Wer sich irgendwann in seinem Leben länger mit Statistiken und dem Auswerten von Daten beschäftigt hat, kennt den Satz: „Korrelation bedeutet nicht Kausalität.“ Im Englischen ist die Formulierung „Correlation does not imply causation“ fest verankert, der Fehlschluss wird meist lateinisch formuliert: „Cum hoc ergo propter hoc“ (lat.: „Wenn zugleich, dann deswegen“).

Daten-Analysten sind sich also sicher bewusst, dass zwei Ereignisse nicht zwingend Ursache und Wirkung sind, nur weil sie häufig zusammen auftreten. Denn genau das ist der Unterschied zwischen Kausalität und Korrelation: Wenn A aus B folgt, spricht man von Kausalität. Wenn A und B nur häufig zusammen beobachtet werden, liegt eine Korrelation vor.

Oft wird direkt nach dieser Erklärung die ganze Sache an einem Beispiel ad absurdum geführt. Etwa: der Zusammenhang von Eiscreme-Verkäufen und Todesfällen durch Ertrinken. Hier wird schnell klar, wie unsinnig es ist, die Eisverkäufe als Ursache für das Ertrinken zu vermuten, auch wenn die mathematische Ähnlichkeit der Datensätze eine solche Schlussfolgerung nahelegen würde.

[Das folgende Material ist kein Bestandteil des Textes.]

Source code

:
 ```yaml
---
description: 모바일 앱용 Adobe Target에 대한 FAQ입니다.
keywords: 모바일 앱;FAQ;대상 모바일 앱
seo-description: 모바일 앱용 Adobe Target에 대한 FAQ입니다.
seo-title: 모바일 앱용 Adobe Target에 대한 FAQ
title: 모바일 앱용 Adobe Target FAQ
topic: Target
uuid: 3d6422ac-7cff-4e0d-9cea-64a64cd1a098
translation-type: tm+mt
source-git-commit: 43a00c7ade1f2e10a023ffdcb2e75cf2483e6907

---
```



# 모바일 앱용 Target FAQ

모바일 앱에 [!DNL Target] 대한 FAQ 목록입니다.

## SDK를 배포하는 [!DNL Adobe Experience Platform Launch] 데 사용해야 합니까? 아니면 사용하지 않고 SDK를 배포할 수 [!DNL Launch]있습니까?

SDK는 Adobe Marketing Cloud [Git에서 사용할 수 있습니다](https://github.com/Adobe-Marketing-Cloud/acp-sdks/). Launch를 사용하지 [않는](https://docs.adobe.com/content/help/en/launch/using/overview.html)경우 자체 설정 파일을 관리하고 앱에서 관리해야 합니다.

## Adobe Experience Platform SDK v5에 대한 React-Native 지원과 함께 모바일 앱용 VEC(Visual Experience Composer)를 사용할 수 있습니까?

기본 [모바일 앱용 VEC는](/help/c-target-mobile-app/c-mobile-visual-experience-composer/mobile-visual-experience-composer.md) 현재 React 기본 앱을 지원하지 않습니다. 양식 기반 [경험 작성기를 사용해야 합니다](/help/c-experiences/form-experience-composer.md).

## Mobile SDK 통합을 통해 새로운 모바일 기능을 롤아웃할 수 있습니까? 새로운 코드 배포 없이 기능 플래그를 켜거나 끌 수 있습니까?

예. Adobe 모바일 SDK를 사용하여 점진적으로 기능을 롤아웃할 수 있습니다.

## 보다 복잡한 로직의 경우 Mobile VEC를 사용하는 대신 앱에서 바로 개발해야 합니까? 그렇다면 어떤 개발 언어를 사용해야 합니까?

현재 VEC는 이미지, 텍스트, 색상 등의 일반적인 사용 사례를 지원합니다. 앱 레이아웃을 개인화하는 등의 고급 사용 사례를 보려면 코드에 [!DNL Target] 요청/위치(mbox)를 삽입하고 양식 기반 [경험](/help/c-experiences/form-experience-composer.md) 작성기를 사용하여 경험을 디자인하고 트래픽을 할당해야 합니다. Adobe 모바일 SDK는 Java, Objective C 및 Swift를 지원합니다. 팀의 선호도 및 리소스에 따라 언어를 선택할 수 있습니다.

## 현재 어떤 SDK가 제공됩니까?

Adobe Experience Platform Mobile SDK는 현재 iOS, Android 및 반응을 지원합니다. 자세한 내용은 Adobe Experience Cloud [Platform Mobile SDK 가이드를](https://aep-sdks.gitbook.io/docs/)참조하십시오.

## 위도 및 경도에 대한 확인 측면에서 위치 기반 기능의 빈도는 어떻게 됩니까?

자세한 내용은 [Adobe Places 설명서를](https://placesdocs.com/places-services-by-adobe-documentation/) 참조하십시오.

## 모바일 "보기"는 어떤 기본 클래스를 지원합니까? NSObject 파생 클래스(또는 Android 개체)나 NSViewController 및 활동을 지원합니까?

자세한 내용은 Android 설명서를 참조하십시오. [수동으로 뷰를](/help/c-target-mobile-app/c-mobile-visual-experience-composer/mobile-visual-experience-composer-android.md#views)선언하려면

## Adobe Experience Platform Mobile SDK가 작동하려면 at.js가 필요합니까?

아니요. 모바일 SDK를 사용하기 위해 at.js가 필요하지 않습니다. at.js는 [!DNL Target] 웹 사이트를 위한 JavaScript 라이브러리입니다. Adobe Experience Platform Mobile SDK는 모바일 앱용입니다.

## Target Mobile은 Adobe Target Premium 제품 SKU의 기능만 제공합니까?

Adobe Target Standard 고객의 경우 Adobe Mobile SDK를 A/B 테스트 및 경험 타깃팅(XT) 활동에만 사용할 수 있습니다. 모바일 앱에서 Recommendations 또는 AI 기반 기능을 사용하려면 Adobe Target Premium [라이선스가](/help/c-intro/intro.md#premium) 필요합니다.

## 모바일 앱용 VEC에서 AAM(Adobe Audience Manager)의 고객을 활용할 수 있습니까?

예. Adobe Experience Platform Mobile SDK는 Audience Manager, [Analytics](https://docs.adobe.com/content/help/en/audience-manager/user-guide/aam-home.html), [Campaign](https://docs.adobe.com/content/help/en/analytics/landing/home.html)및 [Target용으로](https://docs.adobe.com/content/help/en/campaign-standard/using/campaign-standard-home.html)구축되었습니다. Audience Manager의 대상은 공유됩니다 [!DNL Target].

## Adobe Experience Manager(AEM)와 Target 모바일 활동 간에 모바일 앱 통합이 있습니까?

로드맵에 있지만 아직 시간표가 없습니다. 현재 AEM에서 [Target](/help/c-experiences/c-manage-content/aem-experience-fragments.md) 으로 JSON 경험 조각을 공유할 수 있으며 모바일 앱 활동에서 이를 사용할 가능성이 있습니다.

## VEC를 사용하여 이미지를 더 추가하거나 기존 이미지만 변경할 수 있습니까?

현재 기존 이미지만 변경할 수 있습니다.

Es gibt jede Menge weitere Beispiele, und viele sind ziemlich unterhaltsam, etwa die Scheidungsrate in Maine, die immerhin eine Korrelation von 99 Prozent zum Margarinekonsum in den USA aufweist. Tyler Vigen, der an der Harvard University Jura studiert, hat solche Beispiele zu einem Buch zusammengefasst.

Schokolade führt zu Nobelpreisen

Was wir bisher gesagt haben, könnte sich in jedem Statistik-Seminar abgespielt haben: Das Phänomen wird erklärt und benannt, im Anschluss spricht man über den Eiscreme-Fall, man lacht und ist sich sicher, dass einem das nie unterlaufen würde.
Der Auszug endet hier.